If you read this blog regularly, then you know I’m a member of an angel investor group (Willamette Angel Conference) and a fan of angelsoft.net, which our group, and hundreds of others, uses to manage the process.

Still, I was quite concerned the other day to read the fox-in-henhouse problem posted in a very well-written and thoughtful post called 11 Lessons I Learned Raising Venture Capital:

“Be wary of angel networks. We presented to two angel networks in Seattle. Both were a waste of time and in fact caused us more anxiety than anything. At one presentation, the ‘CFO for hire’ of one of our competitors was sitting in the front row as we went through our detailed plans and exposed our secret sauce. He was madly taking notes. At the other presentation, the lead attorney for our biggest competitor was in the room. In my humble opinion, this is complete bullshit. Angel networks should do a much better job of ensuring that the sensitive details that they force startups to share don’t get in the hands of direct competitors. Know that when you apply to these networks, not only will you stand a chance of presenting to your competition, the docs you submit to the angel network or upload to AngelSoft can be accessed by hundreds of people that you can’t screen.”

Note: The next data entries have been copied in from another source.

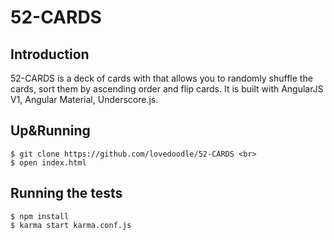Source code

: # 52-CARDS

## Introduction

52-CARDS is a deck of cards with that allows you to randomly shuffle the cards, sort them by ascending order and flip cards. It is built with AngularJS V1, Angular Material, Underscore.js.

## Up&Running
    $ git clone https://github.com/lovedoodle/52-CARDS <br>
    $ open index.html

## Running the tests
    $ npm install
    $ karma start karma.conf.js
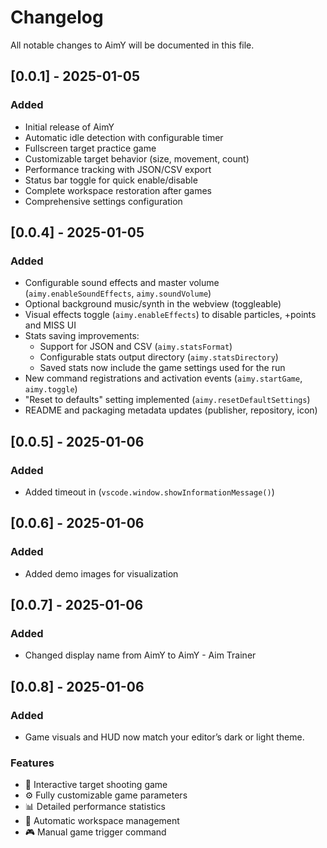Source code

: # Changelog

All notable changes to AimY will be documented in this file.

## [0.0.1] - 2025-01-05

### Added

-   Initial release of AimY
-   Automatic idle detection with configurable timer
-   Fullscreen target practice game
-   Customizable target behavior (size, movement, count)
-   Performance tracking with JSON/CSV export
-   Status bar toggle for quick enable/disable
-   Complete workspace restoration after games
-   Comprehensive settings configuration

## [0.0.4] - 2025-01-05

### Added

-   Configurable sound effects and master volume (`aimy.enableSoundEffects`, `aimy.soundVolume`)
-   Optional background music/synth in the webview (toggleable)
-   Visual effects toggle (`aimy.enableEffects`) to disable particles, +points and MISS UI
-   Stats saving improvements:
    -   Support for JSON and CSV (`aimy.statsFormat`)
    -   Configurable stats output directory (`aimy.statsDirectory`)
    -   Saved stats now include the game settings used for the run
-   New command registrations and activation events (`aimy.startGame`, `aimy.toggle`)
-   "Reset to defaults" setting implemented (`aimy.resetDefaultSettings`)
-   README and packaging metadata updates (publisher, repository, icon)

## [0.0.5] - 2025-01-06

### Added
-   Added timeout in (`vscode.window.showInformationMessage()`)

## [0.0.6] - 2025-01-06

### Added
-   Added demo images for visualization

## [0.0.7] - 2025-01-06

### Added
-   Changed display name from AimY to AimY - Aim Trainer

## [0.0.8] - 2025-01-06

### Added
-   Game visuals and HUD now match your editor’s dark or light theme.

### Features

-   🎯 Interactive target shooting game
-   ⚙️ Fully customizable game parameters
-   📊 Detailed performance statistics
-   🔄 Automatic workspace management
-   🎮 Manual game trigger command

Our group made its investment just a few days ago, May 13, as I posted here on this blog. I don’t think we had this problem; as I look back on the 37 companies who started the process, and especially the six finalists, they were all in different industries and I don’t think any one of our investors was linked to any of their competitors. I hope. Still, I do know one company chose not to put its full information onto the website, choosing instead to email its business plan as a PDF to investor members who asked for it. I can see how it could be a problem.

I just sent an email to all the members of our group, suggesting that we put up some provisions, for next year, to deal with this possibility.

Ironically, that 11 Lessons post also recommends “cast a broad net” when looking for investors, which would seem to contradict the caution about angel groups. I liked the rest of the post, but I disagree about casting a broad net. I think you need to carefully research investors before approaching them, and then approach only well-suited investors and approach them correctly and carefully.